I’ve been ‘sitting’ on this recipe for a while…not even sure why I never posted it. It’s actually two recipes in one. First you make a homemade pesto and then you use that pesto to create the chicken dish. I first made this back in the summer when fresh spinach and basil were abundant in my herb garden. But, if you don’t have the fresh spinach and basil to make the pesto, you can certainly use purchased/premade pesto. I’ve used that a few times this fall/winter myself! Don’t feel like you’re cheating…you’re totally not.

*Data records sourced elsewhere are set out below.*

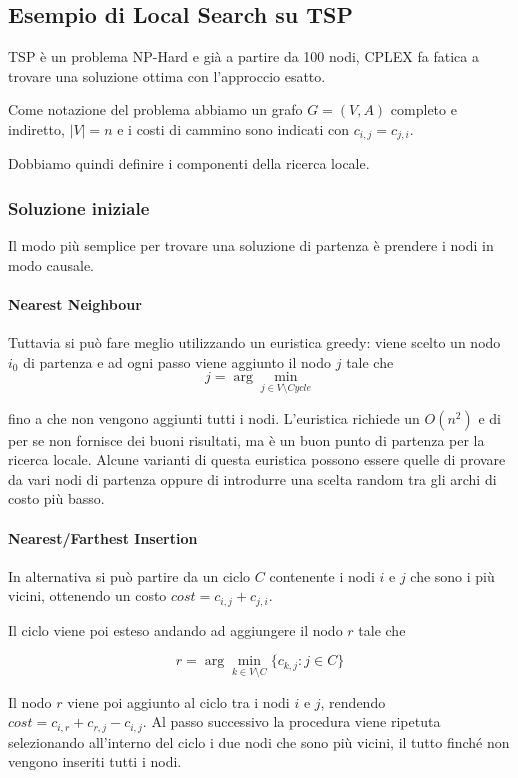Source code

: \subsection{Esempio di Local Search su TSP}

TSP è un problema NP-Hard e già a partire da 100 nodi, CPLEX fa fatica a trovare una soluzione ottima con l'approccio esatto.

Come notazione del problema abbiamo un grafo $G = (V,A)$ completo e indiretto, $|V| = n$ e i costi di cammino sono indicati con $c_{i,j} = c_{j,i}$.

Dobbiamo quindi definire i componenti della ricerca locale.

\subsubsection{Soluzione iniziale}

Il modo più semplice per trovare una soluzione di partenza è prendere i nodi in modo causale.

\paragraph{Nearest Neighbour} Tuttavia si può fare meglio utilizzando un euristica greedy: viene scelto un nodo $i_0$ di partenza e ad ogni passo viene aggiunto il nodo $j$ tale che 
$$
j = \arg\min_{j\in V \setminus Cycle }
$$

\noindent fino a che non vengono aggiunti tutti i nodi.
L'euristica richiede un $O(n^2)$ e di per se non fornisce dei buoni risultati, ma è un buon punto di partenza per la ricerca locale.
Alcune varianti di questa euristica possono essere quelle di provare da vari nodi di partenza oppure di introdurre una scelta random tra gli archi di costo più basso.

\paragraph{Nearest/Farthest Insertion} 

In alternativa si può partire da un ciclo $C$ contenente i nodi $i$ e $j$ che sono i più vicini, ottenendo un costo $cost = c_{i,j} + c_{j,i}$. 

Il ciclo viene poi esteso andando ad aggiungere il nodo $r$ tale che

$$
r = \arg\min_{k \in V\setminus C} \{c_{k,j} : j \in C\}
$$

\noindent Il nodo $r$ viene poi aggiunto al ciclo tra i nodi $i$ e $j$, rendendo $cost = c_{i,r} + c_{r,j} - c_{i,j}$. 
Al passo successivo la procedura viene ripetuta selezionando all'interno del ciclo i due nodi che sono più vicini, il tutto finché non vengono inseriti tutti i nodi.

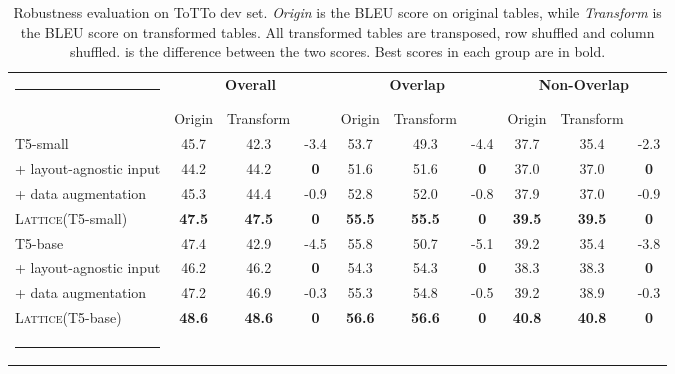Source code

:\documentclass[11pt]{article}
\makeatletter
\def\hlinewd#1{\noalign{\ifnum0=`}\fi\hrule \@height #1 \futurelet\reserved@a\@xhline}
\newcommand{\model}{\mbox{\textsc{Lattice}}\xspace}
\makeatother
\begin{document}
\begin{table*}[t] 
    \small
	\centering  \renewcommand{\arraystretch}{1.1}
	\setlength{\tabcolsep}{7pt}
	\begin{tabular}{lccccccccc}
\hlinewd{0.75pt}
		{\multirow{2}{*}{\textbf{Model}}}&\multicolumn{3}{c}{\textbf{Overall}}&\multicolumn{3}{c}{\textbf{Overlap}}&\multicolumn{3}{c}{\textbf{Non-Overlap}}\\
		\cmidrule(lr){2-4}
		\cmidrule(lr){5-7}
		\cmidrule(lr){8-10}
        &Origin&Transform&&Origin&Transform&&Origin&Transform&\\
		\hline
		T5-small & 45.7 & 42.3 & -3.4 & 53.7 & 49.3 & -4.4 & 37.7 & 35.4 & -2.3 \\
		+ layout-agnostic input & 44.2 & 44.2 & \textbf{0} & 51.6 & 51.6 & \textbf{0} & 37.0 & 37.0 & \textbf{0} \\
		+ data augmentation & 45.3 & 44.4 & -0.9 & 52.8 & 52.0 & -0.8 & 37.9 & 37.0 & -0.9 \\
		\model (T5-small) & \textbf{47.5} & \textbf{47.5} & \textbf{0} & \textbf{55.5} & \textbf{55.5} & \textbf{0} & \textbf{39.5} & \textbf{39.5} & \textbf{0} \\ \hline
        T5-base & 47.4 & 42.9 & -4.5 & 55.8 & 50.7 & -5.1 & 39.2  & 35.4 & -3.8 \\
        + layout-agnostic input  & 46.2 & 46.2 & \textbf{0} & 54.3 & 54.3 & \textbf{0} & 38.3 & 38.3 & \textbf{0} \\
		+ data augmentation & 47.2 & 46.9 & -0.3 & 55.3 & 54.8 & -0.5 & 39.2 & 38.9 & -0.3 \\
		\model (T5-base) & \textbf{48.6} & \textbf{48.6} & \textbf{0} & \textbf{56.6} & \textbf{56.6} & \textbf{0} & \textbf{40.8} & \textbf{40.8} & \textbf{0} \\ 
		\hlinewd{0.75pt}
	\end{tabular}
    \caption{Robustness evaluation on ToTTo dev set. \textit{Origin} is the BLEU score on original tables, while \textit{Transform} is the BLEU score on transformed tables. All transformed tables are transposed, row shuffled and column shuffled.  is the difference between the two scores. Best scores in each group are in bold.}
	\label{tb/robust}
\end{table*}
\end{document}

Okay, let’s get started on the Spinach-Basil Pesto. You need about 1 1/2 cups fresh spinach leaves and 3/4 cup fresh basil leaves. Press the leaves into your measuring cup to get an accurate measure.
Place those in your food processor along with1/2 cup pine nuts, 1/2 cup grated parmesan cheese, 4 cloves garlic, 1 tbsp fresh lemon juice and 3/4 tsp salt, and 1/2 cup olive oil.

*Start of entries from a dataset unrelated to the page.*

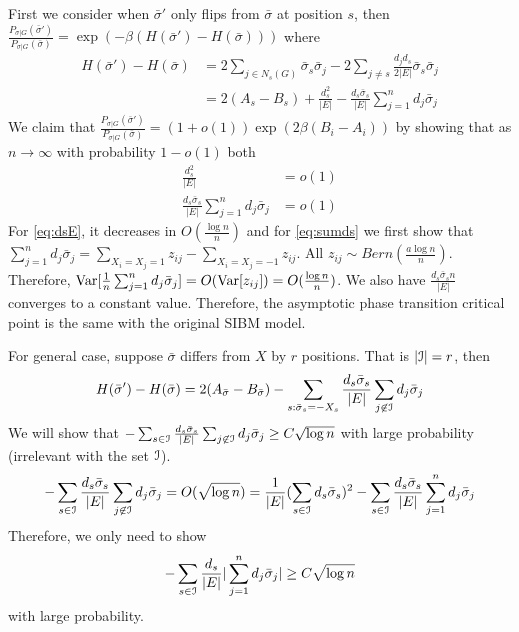 \documentclass{article}
\begin{document}
First we consider when $\bar{\sigma}'$ only flips from $\bar{\sigma}$ at position $s$, then
$\frac{P_{\sigma | G}(\bar{\sigma}')}{P_{\sigma |G}(\bar{\sigma})} = \exp(-\beta(H(\bar{\sigma}')-H(\bar{\sigma})))$
where
\begin{align*}
H(\bar{\sigma}')-H(\bar{\sigma}) &= 2\sum_{j\in N_s(G)} \bar{\sigma}_s \bar{\sigma}_j - 2\sum_{j\neq s}\frac{d_jd_s}{2|E|} \bar{\sigma}_s \bar{\sigma}_j  \\
&=2(A_s - B_s) + \frac{d_s^2}{|E|} - \frac{d_s\bar{\sigma}_s}{|E|}\sum_{j=1}^n d_j \bar{\sigma}_j
\end{align*}
We claim that $\frac{P_{\sigma | G}(\bar{\sigma}')}{P_{\sigma |G}(\bar{\sigma})} =(1+o(1))\exp(2\beta(B_i - A_i))$
by showing that as $n\to \infty$ with probability $1-o(1)$ both 
\begin{align}
\frac{d_s^2}{|E|} &= o(1) \label{eq:dsE}\\
\frac{d_s\bar{\sigma}_s}{|E|}\sum_{j=1}^n d_j \bar{\sigma}_j  &= o(1) \label{eq:sumds}
\end{align}
For \eqref{eq:dsE}, it decreases in $O(\frac{\log n}{n})$ and for 
\eqref{eq:sumds} we first show that
$\sum_{j=1}^n d_j \bar{\sigma}_j  = \sum_{X_i=X_j=1} z_{ij} - \sum_{X_i=X_j=-1} z_{ij}$.
All $z_{ij} \sim Bern(\frac{a\log n}{n})$. Therefore,
$\operatorname{Var}[\frac{1}{n}\sum_{j=1}^n d_j \bar{\sigma}_j] = O(\operatorname{Var}[z_{ij}]) = O(\frac{ \log n}{n})$.
We also have $\frac{d_s \bar{\sigma}_s n}{|E|}$ converges to a constant value.
Therefore, the asymptotic phase transition critical point is the same with the original SIBM model.

For general case, suppose $\bar{\sigma}$ differs from $X$ by $r$ positions.
That is $|\mathcal{I}|=r$, then
$$
H(\bar{\sigma}')-H(\bar{\sigma}) = 2(A_{\bar{\sigma}} - B_{\bar{\sigma}}) - \sum_{s: \bar{\sigma}_s = -X_s} \frac{d_s \bar{\sigma}_s}{|E|}
\sum_{j \not \in \mathcal{I}} d_j \bar{\sigma}_j
$$
We will show that $-\sum_{s\in \mathcal{I}} \frac{d_s \bar{\sigma}_s}{|E|}
\sum_{j \not \in \mathcal{I}} d_j \bar{\sigma}_j \geq C \sqrt{\log n}$ with large probability (irrelevant with the set $\mathcal{I}$). %
$$
-\sum_{s\in \mathcal{I}} \frac{d_s \bar{\sigma}_s}{|E|}
\sum_{j \not \in \mathcal{I}} d_j \bar{\sigma}_j = O(\sqrt{\log n})
= \frac{1}{|E|}  (\sum_{s\in \mathcal{I}} d_s \bar{\sigma}_s)^2 - \sum_{s\in \mathcal{I}} \frac{d_s \bar{\sigma}_s}{|E|}
\sum_{j=1}^n d_j \bar{\sigma}_j 
$$
Therefore, we only need to show 
$$
 - \sum_{s\in \mathcal{I}} \frac{d_s}{|E|}
|\sum_{j=1}^n d_j \bar{\sigma}_j|  \geq C \sqrt{\log n}
$$
with large probability.
\end{document}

PULSE until the mixture is smooth, but not totally blended to smitherines. It should look something like this:
You just made pesto! Now, you only need about 1/2 cup for the chicken recipe…put the rest in an airtight container and store in the refrigerator. It’s great on a sandwich in place of mayonnaise, or as a dip or spread with crackers and bread!
Let’s move along to the chicken part of this dish. Place 4 chicken breasts (or about 10-12 chicken tenderloins if you prefer) into a large ziplock bag along with the 1/2 cup of pesto that you saved.
Seal the bag and mush it. Squeeze it. Give it a good squoosh. Just make sure the chicken is entirely covered with pesto.
Cover a baking sheet with foil and place your pesto bathed chicken on the foil.
Bake at 350 degrees for about 25-30 minutes for chicken breasts (or about 20 minutes for chicken tenders), or until chicken is cooked through. Turn your oven up to BROIL.
Slice or chop up a tomato or two and scatter over chicken.
Slice about 1 cup of mushrooms and scatter those over the chicken as well.
And lastly, spirnkle on about 1/2 cup of shredded mozarella cheese (you could use sliced fresh mozarella cheese instead…yumm!)
Broil until the cheese is melty and gooey and a beautiful golden brown.
Serve on a bed of rice for a complete meal! Doesn’t that look amazing?!?!?!
And trust me, it is SOOOO good! And, it comes together very quickly.